パンチェッタに似た豚肉の加工食品に、生ハムやベーコンがあります。共通点は豚肉から作られていることですが、それぞれ異なる点があります。
まず、生ハムは豚のもも肉を塩漬けして熟成させたもので、バラ肉から作られるパンチェッタとは部位が異なります。生のまま塩漬けにして熟成させるところは同じなのですが、生ハムの方がモモなのであっさりしつつも、熟成期間が長いため濃縮された旨味があり、クセが強まります。
次にベーコン。バラや側面から作られるため、部位としては比較的似ていることが多いですが、最大の違いは燻製。木のチップやハーブなどのスモークで燻製されます。この燻製をしないためにパンチェッタは「生ベーコン」と言われることも。

 

 


パンチェッタの使い方

カルボナーラ

パンチェッタは、ローマの有名な料理であるカルボナーラによく使われます。軽く焼いてクリスピーに仕上げ、卵とチーズを加えたパスタソースに混ぜ込むことで、脂の豊かな甘味とまろやかな味わいが広がります。


アマトリチャーナ


カルボナーラと並びローマを代表するパスタ、アマトリチャーナ。アマトリチャーナもまた、パンチェッタを使用したイタリアの伝統的なパスタ料理です。トマトソースとともに、パンチェッタの風味が料理全体を引き立てます。




パンチェッタは買うことができない!?

イタリア産の豚肉加工食品は輸入停止中

現在、多くの国でイタリア産の豚肉加工食品の輸入が禁止されています。
2022年1月にイタリアでアフリカ豚熱に感染したイノシシが確認されたため、日本の農林水産省が国内の豚への感染を防ぐために、生ハムやサラミ、そしてパンチェッタも含む豚肉の食肉加工品の輸入を禁止しました。
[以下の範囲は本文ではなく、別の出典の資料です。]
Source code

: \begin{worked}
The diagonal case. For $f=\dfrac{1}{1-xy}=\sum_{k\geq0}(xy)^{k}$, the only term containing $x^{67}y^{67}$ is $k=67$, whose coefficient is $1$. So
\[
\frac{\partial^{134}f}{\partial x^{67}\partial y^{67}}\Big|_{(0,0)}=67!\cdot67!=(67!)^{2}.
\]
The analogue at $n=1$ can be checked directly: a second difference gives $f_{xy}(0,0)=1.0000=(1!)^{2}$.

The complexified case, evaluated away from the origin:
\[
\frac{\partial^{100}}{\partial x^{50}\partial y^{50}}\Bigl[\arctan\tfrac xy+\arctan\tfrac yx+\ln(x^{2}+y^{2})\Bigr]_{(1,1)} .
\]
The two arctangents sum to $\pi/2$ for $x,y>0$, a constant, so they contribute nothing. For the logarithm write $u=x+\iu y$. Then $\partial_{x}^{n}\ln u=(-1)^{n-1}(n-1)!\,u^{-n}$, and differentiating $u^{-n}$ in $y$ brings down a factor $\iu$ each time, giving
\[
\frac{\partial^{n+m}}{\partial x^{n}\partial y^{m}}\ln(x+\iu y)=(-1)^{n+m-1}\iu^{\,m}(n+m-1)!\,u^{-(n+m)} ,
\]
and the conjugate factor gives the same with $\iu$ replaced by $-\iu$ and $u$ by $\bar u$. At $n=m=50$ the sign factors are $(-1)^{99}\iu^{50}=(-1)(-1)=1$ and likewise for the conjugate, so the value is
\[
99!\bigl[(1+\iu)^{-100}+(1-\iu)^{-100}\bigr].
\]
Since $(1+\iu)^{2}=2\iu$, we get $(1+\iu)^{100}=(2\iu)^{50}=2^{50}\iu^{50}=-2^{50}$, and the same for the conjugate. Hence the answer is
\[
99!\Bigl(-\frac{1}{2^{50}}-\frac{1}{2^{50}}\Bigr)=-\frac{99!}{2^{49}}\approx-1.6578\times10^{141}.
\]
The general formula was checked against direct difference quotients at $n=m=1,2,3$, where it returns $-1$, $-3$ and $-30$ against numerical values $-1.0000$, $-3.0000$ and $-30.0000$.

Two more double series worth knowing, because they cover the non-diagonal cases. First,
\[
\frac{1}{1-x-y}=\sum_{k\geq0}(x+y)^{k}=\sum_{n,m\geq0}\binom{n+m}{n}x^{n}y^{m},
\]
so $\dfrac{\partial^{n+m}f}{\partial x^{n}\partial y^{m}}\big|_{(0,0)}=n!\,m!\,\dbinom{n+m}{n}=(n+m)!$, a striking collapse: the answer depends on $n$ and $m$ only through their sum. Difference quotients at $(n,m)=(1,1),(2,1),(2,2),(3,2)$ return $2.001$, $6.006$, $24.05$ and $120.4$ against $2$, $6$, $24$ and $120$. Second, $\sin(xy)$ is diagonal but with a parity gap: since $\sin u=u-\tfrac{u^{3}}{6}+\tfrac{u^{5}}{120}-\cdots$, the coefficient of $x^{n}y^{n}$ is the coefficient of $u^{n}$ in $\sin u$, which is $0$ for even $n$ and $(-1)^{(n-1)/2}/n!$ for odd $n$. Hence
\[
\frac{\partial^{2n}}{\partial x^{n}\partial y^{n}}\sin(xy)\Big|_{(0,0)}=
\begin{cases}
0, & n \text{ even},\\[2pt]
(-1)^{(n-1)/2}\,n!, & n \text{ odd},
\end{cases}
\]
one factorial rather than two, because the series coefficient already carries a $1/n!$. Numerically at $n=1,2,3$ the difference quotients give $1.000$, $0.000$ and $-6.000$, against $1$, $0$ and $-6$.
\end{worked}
(※農林水産省より)
再開の目処は立っておらず、2〜3年かかるという声もあれば、もっと長期化するのではないかと、多くのイタリアン好きの人々が待ち望んでいます
(※ https://www.maff.go.jp/j/press/syouan/douei/220111.html)


イタリア以外にもあります


イタリアの状況を受け、スペインやポルトガル、オーストリアなどのヨーロッパ諸国や、イタリアの製法をアメリカで再現した企業など、生ハムやパンチェッタをイタリアに代わって日本への輸入することが増えています。
もちろん、各メーカーが工夫を凝らして生産しており、それぞれの美味しさがあります。
しかし、伝統の職人により受け継がれてきたイタリア産ならではの豚の甘みや柔らかさ、熟成の芳醇な香り、科学的な保存料や添加物を一切使用しない自然な美味しさは、全く同じように再現できるような簡単なことではないと感じています。
単なる代替ではなく、イタリア産とは別のものとして材料に合わせた味をつくることが大事ですね!

 

 


作ってしまおう!自家製パンチェッタの作り方


パンチェッタは実は簡単に家でもつくることができます。日本の気候では腐りやすいため衛生には気を付けつつ、自分好みのパンチェッタを作ってみてはいかがでしょうか。

 

材料(作りやすい量)

・豚バラ肉 ブロック・・・500g
・塩(岩塩がおすすめ)・・・15g(豚肉の3%)
・コショウ・・・適量
・ハーブや香辛料(お好みで)

 

 


作り方

1.道具を清潔に用意する

使用する道具の水気はしっかりと拭き取り、
バットやトレイなど、すべての道具にはアルコールをしましょう。
手は使い捨て手袋などを使い、素手は避けましょう。

 

注意するポイント

アルコール消毒で雑菌による腐敗を防ぎます。
人の手には常在菌がいるため素手は腐敗を招きやすいです。

 



2.豚バラ肉に塩・コショウをする

しっかりと豚肉に塩が入るようにすり込みます。
コショウは脂身の面にしっかりとかけましょう。
香辛料を使用する場合もコショウと一緒に脂身の面にまぶします。

 

 

注意するポイント

塩を入れ忘れている面がないようにしましょう。そこから腐りやすいです。

塩が少ないと腐って失敗してしまうので、必ず計量しましょう。


3.冷蔵庫で塩を浸透させる

豚バラ肉をできるだけ空気を抜いてラップをし、密閉容器やジップロックなどの袋に入れ、冷蔵庫で2日間寝かせます。(かなり水分がでるので液漏れ注意!)



4.キッチンペーパーで包み乾燥させる

水分をふきとり、ラップをキッチンペーパーに変えて包み、3同様に密閉して冷蔵庫へ

 

注意するポイント

風通しのよい涼しい場所で吊り下げて乾燥するほうが、より熟成の風味がでますが、日本の気候では腐敗しやすいため、様子を見てまた冷蔵庫に収納してください。
扱う時にはアルコール除菌を忘れずに!


5.ペーパーを交換して乾燥熟成させる

1週間かけて、ペーパーを交換しながら乾燥熟成を繰り返します。
(ペーパーの交換の目安は2日おきです)
水分が抜けて赤みが増してきたら完成!
旨味が凝縮されたパンチェッタ!いろいろな料理に使用してください。


注意するポイント

生食は避け、必ず加熱してから食べましょう。

一度に使い切らないときは、使用する道具にしっかりアルコールをして、
できるだけ早く使い切りましょう。
おうちで作る場合は衛生を考えて、熟成熟成期間は最大でも2週間までを目処にしてください。
 

 

最後に

パンチェッタはイタリア料理の欠かせない要素であり、その独特の風味と使い勝手の良さから、世界中で愛されています。イタリア産が手に入らない今だからこそ、自家製のパンチェッタ作りに挑戦してみてはいかがですか?